(Saved entries)
────────────────────
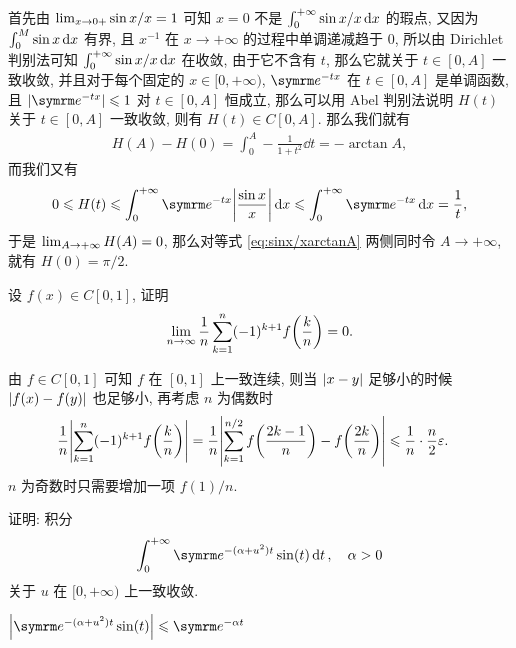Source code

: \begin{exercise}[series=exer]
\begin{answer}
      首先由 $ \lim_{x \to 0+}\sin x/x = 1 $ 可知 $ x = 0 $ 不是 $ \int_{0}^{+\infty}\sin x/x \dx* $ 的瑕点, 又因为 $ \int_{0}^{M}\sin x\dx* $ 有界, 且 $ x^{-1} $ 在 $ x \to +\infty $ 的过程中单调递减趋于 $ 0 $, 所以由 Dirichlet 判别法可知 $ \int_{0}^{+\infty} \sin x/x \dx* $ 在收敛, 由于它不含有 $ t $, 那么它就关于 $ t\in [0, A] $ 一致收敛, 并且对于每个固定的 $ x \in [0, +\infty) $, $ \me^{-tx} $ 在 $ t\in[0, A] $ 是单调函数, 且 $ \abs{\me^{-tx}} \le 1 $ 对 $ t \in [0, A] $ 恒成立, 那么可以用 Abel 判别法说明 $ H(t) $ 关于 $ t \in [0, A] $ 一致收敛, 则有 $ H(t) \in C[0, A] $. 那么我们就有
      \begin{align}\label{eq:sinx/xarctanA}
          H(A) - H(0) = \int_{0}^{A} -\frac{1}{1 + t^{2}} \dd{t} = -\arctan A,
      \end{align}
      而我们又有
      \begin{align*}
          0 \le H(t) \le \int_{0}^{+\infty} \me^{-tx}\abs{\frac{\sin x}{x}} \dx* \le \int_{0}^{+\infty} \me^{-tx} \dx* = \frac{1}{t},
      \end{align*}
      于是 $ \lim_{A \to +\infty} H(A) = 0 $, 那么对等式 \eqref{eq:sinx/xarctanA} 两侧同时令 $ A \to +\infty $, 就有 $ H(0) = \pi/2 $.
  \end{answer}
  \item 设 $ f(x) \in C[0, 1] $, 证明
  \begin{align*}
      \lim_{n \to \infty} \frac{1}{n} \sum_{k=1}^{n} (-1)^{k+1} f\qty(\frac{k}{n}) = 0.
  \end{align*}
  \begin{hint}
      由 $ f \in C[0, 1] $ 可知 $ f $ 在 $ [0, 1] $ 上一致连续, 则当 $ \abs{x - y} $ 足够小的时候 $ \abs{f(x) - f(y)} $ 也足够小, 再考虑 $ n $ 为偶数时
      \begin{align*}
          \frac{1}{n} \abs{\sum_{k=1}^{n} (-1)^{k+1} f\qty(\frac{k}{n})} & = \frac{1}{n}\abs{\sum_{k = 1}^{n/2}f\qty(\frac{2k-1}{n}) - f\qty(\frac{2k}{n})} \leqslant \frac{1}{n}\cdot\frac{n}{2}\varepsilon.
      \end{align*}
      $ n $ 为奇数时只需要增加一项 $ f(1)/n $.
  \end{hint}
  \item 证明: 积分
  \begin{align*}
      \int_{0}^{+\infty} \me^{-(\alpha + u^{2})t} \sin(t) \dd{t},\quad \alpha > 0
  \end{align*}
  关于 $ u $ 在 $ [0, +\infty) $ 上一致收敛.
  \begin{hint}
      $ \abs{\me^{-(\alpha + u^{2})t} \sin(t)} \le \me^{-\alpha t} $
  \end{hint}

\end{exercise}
────────────────────
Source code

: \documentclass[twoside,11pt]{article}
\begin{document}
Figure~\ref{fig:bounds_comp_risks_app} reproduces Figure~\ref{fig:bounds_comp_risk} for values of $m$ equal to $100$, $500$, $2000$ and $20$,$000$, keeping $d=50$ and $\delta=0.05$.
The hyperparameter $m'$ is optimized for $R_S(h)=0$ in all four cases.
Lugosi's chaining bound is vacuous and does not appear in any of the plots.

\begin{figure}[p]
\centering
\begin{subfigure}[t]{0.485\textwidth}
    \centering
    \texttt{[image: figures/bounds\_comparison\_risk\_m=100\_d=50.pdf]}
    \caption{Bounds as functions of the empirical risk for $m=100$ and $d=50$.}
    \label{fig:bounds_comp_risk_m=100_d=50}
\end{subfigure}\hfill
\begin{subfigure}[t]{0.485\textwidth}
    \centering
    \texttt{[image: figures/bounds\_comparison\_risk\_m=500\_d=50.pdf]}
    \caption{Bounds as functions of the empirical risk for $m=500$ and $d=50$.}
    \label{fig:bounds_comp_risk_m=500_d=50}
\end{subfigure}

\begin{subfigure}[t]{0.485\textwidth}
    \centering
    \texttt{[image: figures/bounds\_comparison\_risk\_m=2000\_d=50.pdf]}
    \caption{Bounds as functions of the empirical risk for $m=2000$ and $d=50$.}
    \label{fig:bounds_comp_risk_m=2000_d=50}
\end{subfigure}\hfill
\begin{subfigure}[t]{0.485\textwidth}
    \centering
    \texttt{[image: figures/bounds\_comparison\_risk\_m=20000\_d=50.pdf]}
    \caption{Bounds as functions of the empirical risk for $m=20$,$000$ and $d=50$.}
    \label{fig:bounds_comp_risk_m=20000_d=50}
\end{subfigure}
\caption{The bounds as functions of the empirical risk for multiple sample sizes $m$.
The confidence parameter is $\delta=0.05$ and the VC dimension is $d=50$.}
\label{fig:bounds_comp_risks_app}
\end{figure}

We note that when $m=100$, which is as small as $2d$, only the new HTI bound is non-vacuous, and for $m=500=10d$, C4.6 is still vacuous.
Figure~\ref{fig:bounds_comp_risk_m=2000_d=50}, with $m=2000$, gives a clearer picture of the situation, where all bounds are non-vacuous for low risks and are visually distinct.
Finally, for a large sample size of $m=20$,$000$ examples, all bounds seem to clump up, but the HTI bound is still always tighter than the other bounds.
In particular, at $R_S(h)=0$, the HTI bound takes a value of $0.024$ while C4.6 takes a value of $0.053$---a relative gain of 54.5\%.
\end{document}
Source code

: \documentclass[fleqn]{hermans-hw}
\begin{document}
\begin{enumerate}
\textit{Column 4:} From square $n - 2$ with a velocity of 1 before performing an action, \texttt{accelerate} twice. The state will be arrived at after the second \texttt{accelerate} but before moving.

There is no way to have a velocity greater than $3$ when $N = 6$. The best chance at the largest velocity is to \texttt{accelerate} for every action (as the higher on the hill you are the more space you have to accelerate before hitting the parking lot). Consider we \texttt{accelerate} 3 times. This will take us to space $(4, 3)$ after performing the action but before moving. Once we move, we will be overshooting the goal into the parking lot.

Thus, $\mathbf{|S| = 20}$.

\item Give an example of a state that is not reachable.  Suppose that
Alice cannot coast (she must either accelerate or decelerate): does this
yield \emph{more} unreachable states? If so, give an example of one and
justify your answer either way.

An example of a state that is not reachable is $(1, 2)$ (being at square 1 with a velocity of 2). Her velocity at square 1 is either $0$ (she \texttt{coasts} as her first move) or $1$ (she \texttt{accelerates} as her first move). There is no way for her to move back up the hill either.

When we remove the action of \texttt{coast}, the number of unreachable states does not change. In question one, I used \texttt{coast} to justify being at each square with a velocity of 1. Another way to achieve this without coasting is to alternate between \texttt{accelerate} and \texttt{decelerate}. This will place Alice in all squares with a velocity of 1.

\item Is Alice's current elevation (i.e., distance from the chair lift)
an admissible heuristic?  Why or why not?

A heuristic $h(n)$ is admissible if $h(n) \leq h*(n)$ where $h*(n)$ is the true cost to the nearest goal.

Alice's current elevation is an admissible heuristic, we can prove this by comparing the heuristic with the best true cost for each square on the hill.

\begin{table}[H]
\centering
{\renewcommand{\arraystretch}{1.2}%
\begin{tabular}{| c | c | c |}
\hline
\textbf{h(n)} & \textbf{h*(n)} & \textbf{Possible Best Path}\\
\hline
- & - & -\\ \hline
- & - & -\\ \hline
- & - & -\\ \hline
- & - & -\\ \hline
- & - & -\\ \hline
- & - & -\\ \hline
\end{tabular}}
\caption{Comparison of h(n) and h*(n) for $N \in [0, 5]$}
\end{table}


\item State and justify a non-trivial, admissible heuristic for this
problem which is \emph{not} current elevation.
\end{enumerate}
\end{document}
────────────────────
Please show every line above that includes the word "figures".

**EXERCISE RESPONSE**
    \texttt{[image: figures/bounds\_comparison\_risk\_m=100\_d=50.pdf]}
    \texttt{[image: figures/bounds\_comparison\_risk\_m=500\_d=50.pdf]}
    \texttt{[image: figures/bounds\_comparison\_risk\_m=2000\_d=50.pdf]}
    \texttt{[image: figures/bounds\_comparison\_risk\_m=20000\_d=50.pdf]}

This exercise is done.